The ordinance will allow people to keep a limited number of chickens for personal use in residential neighborhoods.
There was some debate between District 4 planning commission member Frederic Fralick and District 5 planning commission member Jerry Craig over the number of chickens to be allowed. The language the planning commission originally approved late last year sets the limit at 18 chickens. Fralick argued that 18 is too many and suggested the limit be lowered to 12. Craig, however, replied that 12 would not consistently produce enough eggs for a family’s use and preferred to leave the limit at 18. The planning commission agreed.
District 2 planning commission member Jeff Burdett noted that the ordinance does not define the size of a chicken coop and suggested that allowing people to build an auxiliary structure with no defined maximum size could be abused. The planning commission accepted Burdett’s suggestion and limited coop sizes to 80 square feet and put a minimum height for the fence that will surround the coop to four feet. The commission also chose to require a no-fee zoning permit. This permit will not cost the homeowner, but will give county staff the opportunity to explain the backyard chicken rules. This will keep a homeowner from finding out he’s in violation of the county ordinance after he already has his chickens. The permit will be issued on the spot and won’t require the homeowner to make a second trip to the county planning office.
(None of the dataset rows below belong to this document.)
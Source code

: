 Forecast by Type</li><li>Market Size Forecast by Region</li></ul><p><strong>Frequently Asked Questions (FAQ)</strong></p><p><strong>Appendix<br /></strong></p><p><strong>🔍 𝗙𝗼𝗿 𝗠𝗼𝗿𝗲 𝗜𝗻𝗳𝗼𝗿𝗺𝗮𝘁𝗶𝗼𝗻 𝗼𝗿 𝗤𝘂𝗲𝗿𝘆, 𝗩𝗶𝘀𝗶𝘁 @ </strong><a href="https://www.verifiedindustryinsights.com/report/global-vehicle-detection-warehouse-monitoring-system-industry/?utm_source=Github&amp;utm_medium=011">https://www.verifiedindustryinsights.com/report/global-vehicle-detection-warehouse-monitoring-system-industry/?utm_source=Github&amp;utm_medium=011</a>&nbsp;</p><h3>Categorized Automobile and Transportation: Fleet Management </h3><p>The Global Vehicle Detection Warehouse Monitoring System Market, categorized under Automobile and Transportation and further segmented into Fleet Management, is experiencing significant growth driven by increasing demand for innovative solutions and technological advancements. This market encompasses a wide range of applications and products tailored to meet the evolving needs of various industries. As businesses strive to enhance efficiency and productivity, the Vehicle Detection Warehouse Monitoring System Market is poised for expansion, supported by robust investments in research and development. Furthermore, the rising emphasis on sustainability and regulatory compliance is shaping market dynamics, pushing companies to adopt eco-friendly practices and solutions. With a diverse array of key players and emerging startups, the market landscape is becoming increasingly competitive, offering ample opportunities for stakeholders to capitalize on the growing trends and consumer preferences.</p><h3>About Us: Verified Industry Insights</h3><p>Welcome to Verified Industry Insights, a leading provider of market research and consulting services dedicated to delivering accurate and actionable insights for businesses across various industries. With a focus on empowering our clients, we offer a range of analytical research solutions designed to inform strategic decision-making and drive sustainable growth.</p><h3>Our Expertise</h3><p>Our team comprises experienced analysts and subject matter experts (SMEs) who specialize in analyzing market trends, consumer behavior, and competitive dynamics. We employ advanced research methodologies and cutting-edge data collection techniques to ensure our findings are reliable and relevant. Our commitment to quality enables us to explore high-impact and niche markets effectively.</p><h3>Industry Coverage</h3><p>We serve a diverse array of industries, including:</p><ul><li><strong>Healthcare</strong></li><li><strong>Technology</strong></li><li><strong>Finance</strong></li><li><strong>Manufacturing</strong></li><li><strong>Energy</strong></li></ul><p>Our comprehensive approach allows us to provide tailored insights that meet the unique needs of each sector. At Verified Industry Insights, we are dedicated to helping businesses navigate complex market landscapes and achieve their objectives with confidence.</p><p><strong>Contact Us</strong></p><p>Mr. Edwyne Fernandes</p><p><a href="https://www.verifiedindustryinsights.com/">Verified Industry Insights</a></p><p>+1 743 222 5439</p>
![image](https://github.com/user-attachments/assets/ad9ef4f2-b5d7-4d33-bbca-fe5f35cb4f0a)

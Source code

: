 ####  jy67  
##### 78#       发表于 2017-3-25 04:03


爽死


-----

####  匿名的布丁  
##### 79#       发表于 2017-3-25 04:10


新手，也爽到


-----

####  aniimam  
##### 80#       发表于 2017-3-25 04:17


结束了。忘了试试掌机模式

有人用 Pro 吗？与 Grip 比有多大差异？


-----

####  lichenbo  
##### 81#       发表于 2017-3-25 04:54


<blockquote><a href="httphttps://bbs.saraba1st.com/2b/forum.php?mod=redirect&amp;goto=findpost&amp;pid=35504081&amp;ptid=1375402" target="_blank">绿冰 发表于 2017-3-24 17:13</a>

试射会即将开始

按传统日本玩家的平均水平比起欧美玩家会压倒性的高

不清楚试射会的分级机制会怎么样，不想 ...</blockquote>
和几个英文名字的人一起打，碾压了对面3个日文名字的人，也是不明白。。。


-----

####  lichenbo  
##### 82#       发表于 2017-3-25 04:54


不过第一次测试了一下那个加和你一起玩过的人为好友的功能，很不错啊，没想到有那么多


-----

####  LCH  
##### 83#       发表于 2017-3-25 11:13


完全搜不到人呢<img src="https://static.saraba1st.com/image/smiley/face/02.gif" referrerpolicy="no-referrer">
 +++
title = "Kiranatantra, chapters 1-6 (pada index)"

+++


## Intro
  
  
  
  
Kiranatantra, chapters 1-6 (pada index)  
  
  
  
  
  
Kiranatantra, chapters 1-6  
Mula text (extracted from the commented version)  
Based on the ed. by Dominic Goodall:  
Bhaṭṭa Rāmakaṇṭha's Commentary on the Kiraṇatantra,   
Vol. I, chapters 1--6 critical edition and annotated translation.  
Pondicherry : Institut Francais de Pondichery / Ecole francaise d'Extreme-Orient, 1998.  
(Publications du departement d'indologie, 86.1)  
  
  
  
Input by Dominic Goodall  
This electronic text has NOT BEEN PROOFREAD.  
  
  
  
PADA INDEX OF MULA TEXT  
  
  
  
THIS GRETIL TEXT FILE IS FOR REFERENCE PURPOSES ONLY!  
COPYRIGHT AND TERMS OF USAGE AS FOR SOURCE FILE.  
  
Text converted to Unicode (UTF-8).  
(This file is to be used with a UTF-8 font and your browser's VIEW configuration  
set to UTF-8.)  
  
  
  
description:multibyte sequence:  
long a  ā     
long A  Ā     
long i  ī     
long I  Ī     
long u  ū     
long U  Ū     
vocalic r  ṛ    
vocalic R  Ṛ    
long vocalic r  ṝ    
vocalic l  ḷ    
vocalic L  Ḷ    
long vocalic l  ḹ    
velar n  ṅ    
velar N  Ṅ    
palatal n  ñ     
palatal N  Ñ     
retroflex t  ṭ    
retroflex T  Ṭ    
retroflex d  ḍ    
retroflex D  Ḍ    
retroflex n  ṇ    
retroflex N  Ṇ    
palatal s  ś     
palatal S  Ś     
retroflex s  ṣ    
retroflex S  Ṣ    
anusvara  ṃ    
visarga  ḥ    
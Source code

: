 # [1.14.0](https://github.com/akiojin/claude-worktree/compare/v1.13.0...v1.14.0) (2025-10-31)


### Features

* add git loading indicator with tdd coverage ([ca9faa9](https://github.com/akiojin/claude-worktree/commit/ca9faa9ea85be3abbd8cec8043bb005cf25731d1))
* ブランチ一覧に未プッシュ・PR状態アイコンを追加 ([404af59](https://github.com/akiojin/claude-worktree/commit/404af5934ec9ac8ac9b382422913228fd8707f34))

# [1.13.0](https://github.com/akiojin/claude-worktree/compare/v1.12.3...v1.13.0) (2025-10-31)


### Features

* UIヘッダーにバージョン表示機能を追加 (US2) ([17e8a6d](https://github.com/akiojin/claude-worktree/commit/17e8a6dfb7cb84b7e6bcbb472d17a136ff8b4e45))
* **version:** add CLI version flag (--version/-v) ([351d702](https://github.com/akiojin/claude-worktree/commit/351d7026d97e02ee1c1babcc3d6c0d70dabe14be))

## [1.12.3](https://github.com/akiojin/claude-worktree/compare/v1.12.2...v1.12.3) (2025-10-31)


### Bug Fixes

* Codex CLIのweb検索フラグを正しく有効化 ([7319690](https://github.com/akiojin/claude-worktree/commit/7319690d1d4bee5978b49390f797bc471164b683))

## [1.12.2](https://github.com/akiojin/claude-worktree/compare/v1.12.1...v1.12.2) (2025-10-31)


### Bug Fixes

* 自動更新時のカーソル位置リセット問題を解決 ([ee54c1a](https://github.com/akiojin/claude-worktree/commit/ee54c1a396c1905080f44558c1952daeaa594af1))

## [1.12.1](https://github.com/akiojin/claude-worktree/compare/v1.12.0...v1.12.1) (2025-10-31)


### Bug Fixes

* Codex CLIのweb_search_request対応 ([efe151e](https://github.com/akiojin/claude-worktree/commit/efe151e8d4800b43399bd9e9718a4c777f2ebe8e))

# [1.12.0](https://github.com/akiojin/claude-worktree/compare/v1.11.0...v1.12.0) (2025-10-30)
The ordinance does not allow roosters.
Tracy Ellet was the only speaker at the public hearing held on the subject. She spoke in favor of backyard chickens as her family wants to have some. After the meeting, Ellet said that she wants the chickens because one of her young sons wants to be a veterinarian and she believes getting involved with raising chickens will be a good experience for him.
The chicken ordinance will go on to the county’s supervisors, who will have the final say on the matter.
The planning commission, at last week’s meeting, also took the opportunity to honor Lynn Barnes. Barnes had represented District 2 on the planning commission from 2005 until his resignation last fall.